Data excerpts
● ● ●

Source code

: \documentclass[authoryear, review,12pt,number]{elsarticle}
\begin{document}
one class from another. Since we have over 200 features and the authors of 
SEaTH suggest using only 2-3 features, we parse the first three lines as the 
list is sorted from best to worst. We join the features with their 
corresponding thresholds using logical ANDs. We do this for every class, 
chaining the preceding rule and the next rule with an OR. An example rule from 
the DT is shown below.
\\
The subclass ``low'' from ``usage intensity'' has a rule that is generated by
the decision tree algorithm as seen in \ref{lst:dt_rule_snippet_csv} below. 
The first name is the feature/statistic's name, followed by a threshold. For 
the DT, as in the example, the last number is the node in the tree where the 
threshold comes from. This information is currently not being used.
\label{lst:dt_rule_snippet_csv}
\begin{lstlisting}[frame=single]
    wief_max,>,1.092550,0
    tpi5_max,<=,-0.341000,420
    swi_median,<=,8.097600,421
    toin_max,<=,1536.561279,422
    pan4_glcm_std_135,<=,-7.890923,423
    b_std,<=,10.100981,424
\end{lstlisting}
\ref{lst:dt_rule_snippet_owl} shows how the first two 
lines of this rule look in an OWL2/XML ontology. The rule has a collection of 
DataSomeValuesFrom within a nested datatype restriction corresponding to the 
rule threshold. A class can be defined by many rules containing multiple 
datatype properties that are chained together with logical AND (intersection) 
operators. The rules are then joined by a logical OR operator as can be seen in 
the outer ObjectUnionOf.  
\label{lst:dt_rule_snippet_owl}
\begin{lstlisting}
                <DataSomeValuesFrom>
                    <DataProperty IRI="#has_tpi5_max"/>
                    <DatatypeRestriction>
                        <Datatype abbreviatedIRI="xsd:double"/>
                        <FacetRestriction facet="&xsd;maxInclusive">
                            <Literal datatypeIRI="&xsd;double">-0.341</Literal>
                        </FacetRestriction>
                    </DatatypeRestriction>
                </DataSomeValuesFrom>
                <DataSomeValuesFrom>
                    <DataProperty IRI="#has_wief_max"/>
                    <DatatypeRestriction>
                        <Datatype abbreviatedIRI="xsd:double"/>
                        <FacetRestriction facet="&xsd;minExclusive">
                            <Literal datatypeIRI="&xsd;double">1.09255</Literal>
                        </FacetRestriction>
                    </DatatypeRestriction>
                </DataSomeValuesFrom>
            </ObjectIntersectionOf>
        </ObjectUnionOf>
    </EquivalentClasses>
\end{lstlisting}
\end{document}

● ● ●

▸ EXERCISE DIRECTIONS
Whenever a line in the records contains the word "corresponding", copy that line.

▸ REPLY TO THE TASK
corresponding thresholds using logical ANDs. We do this for every class, 
DataSomeValuesFrom within a nested datatype restriction corresponding to the 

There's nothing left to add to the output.